■ REQUIREMENT:
Repeat the stretch of entries below from the line with "перед операциями, которые" through the line with "Поскольку _accumulator_ создает новое". Include both ends and add nothing.

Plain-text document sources
• • • •

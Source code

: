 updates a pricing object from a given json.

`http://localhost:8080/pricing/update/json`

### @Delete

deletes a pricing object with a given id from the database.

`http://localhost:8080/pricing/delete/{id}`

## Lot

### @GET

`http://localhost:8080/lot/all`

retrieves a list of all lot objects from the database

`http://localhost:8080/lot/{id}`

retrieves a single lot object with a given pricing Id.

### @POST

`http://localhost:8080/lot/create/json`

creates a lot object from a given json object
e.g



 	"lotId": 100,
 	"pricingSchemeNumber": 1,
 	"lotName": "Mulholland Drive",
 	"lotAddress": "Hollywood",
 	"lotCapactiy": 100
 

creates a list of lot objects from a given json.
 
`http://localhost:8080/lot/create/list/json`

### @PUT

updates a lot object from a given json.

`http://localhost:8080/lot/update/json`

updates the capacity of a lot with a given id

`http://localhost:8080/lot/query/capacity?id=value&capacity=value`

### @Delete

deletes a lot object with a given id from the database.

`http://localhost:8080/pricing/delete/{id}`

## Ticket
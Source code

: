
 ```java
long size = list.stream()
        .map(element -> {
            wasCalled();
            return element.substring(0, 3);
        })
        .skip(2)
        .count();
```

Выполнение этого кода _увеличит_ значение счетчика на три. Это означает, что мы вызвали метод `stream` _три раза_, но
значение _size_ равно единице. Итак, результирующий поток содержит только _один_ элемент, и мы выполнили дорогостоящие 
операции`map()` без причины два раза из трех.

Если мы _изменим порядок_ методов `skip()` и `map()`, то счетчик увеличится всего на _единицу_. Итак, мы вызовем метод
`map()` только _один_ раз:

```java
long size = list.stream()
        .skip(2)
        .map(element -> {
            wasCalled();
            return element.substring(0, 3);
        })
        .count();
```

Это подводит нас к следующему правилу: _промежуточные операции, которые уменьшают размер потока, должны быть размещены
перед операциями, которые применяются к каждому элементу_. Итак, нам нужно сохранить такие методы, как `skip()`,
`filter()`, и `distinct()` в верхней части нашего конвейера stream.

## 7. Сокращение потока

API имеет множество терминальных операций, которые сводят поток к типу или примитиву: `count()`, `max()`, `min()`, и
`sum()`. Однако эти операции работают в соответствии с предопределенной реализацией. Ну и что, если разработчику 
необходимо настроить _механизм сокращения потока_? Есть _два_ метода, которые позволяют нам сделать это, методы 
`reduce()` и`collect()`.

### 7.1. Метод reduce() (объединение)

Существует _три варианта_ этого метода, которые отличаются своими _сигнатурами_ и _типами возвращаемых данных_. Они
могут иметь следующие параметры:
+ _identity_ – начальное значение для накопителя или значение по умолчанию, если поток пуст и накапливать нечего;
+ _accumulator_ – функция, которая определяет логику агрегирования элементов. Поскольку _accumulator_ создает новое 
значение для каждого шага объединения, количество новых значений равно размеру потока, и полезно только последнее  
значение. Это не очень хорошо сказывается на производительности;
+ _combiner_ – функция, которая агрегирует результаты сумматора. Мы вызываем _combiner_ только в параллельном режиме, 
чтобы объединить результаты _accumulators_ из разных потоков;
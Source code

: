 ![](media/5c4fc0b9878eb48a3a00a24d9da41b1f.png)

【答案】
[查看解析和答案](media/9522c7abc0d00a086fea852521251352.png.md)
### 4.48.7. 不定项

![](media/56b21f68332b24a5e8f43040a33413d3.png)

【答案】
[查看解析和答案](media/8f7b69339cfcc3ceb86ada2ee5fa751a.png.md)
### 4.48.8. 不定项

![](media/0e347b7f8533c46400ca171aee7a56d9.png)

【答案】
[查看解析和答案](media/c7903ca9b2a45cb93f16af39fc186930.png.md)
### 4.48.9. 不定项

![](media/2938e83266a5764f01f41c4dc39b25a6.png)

• • • •

■ TASK RESULT:
перед операциями, которые применяются к каждому элементу_. Итак, нам нужно сохранить такие методы, как `skip()`,
`filter()`, и `distinct()` в верхней части нашего конвейера stream.

## 7. Сокращение потока

API имеет множество терминальных операций, которые сводят поток к типу или примитиву: `count()`, `max()`, `min()`, и
`sum()`. Однако эти операции работают в соответствии с предопределенной реализацией. Ну и что, если разработчику 
необходимо настроить _механизм сокращения потока_? Есть _два_ метода, которые позволяют нам сделать это, методы 
`reduce()` и`collect()`.

### 7.1. Метод reduce() (объединение)

Существует _три варианта_ этого метода, которые отличаются своими _сигнатурами_ и _типами возвращаемых данных_. Они
могут иметь следующие параметры:
+ _identity_ – начальное значение для накопителя или значение по умолчанию, если поток пуст и накапливать нечего;
+ _accumulator_ – функция, которая определяет логику агрегирования элементов. Поскольку _accumulator_ создает новое 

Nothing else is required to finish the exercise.